Cualquier emoción que reprimamos o guardemos, sea positiva o negativa, es susceptible de convertirse en tóxica. Si escondemos nuestras emociones y las ocultamos pensando que así van a desaparecer, cometemos un error, porque seguirán estando ahí, solo que se hallarán confinadas en una cárcel que a lo único que nos conduce es a la confusión y a la apatía.
Algunas emociones tóxicas como el miedo, la ansiedad, la ira, la envidia, los celos, el malhumor, la preocupación, etc. nos resultan a todos familiares.
Por ejemplo, es normal que:
Si estás enfadado, sientas rabia, pero no que salgas a romper todo.
Si te han traicionado, sientas decepción, pero no que nunca vuelvas a confiar.
Si te has sentido frustrado en algo, sientas tristeza, pero no que permanezcas deprimido.
Si te han humillado, sientas desconfianza, pero no que dejes de correr riesgos.
Sabemos que las emociones, las aprendemos a conocer y a controlar cuando somos pequeños, pero con frecuencia no de la forma correcta. Cada vez que le decimos a un niño que no se enfade, el mensaje que le damos es que enfadarse es malo y que no debe hacerlo, es decir, se le está reprimiendo. Al igual que se le reprime al decirle que no llore que los niños no lo hacen.

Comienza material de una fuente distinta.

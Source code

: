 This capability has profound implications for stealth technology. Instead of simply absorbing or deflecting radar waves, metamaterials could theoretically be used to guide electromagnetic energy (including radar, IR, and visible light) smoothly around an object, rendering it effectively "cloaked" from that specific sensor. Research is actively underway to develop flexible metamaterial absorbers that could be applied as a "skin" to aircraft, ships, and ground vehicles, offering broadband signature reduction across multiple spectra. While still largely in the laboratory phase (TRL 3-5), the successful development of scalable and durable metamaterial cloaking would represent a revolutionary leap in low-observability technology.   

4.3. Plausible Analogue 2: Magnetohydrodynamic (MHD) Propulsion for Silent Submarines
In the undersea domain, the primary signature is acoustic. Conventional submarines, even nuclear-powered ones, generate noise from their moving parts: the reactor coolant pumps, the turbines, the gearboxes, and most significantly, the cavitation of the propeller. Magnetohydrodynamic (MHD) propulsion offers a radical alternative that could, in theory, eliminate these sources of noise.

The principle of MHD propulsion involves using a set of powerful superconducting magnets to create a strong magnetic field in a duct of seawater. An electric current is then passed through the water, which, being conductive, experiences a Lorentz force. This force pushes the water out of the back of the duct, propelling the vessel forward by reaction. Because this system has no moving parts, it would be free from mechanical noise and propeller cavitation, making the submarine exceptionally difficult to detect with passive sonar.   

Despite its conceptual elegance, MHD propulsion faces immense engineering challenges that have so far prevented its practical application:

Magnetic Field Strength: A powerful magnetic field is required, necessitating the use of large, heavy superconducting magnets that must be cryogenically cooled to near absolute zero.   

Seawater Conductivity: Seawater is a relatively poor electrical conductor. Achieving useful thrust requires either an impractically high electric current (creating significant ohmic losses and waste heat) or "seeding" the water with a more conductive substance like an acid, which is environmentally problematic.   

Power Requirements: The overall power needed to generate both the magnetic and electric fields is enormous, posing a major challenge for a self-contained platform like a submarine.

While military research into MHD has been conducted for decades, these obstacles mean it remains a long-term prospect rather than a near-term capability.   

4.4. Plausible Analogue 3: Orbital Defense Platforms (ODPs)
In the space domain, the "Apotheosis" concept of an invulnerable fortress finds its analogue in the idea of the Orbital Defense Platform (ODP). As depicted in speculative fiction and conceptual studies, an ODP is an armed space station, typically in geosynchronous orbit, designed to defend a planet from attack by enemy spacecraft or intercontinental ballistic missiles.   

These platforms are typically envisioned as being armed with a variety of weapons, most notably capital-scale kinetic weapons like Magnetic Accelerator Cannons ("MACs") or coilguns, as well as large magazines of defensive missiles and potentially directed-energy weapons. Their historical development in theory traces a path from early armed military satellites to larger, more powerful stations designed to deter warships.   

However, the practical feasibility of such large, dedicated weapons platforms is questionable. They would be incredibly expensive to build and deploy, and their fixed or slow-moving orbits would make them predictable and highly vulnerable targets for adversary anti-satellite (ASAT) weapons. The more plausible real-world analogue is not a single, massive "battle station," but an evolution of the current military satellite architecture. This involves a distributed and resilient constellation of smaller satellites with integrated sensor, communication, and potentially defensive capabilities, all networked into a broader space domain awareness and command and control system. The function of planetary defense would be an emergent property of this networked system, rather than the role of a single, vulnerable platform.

Con ello, lo que aprendemos desde niños, no es a no enfadarnos por las cosas, sino que aprendemos a no mostrar nuestro enfado, ocasionando varios problemas: por un lado, la emoción se canaliza de una forma inadecuada, y por otro, al no aceptar el enfado ni comunicarlo, no podremos evitar que esa situación se repita en el futuro.
Por ello, el problema de no reconocer una emoción y reprimirla es que nos impide aceptarla, procesarla y dejarla marchar, quedándose la emoción dentro de nosotros. Además de no solucionar el problema y de correr el riesgo de que ese mismo problema se presente en un futuro.
Con las emociones hay que ser observador, tenemos que reconocerlas, aceptarlas, vivirlas pero hay que dejarlas marchar.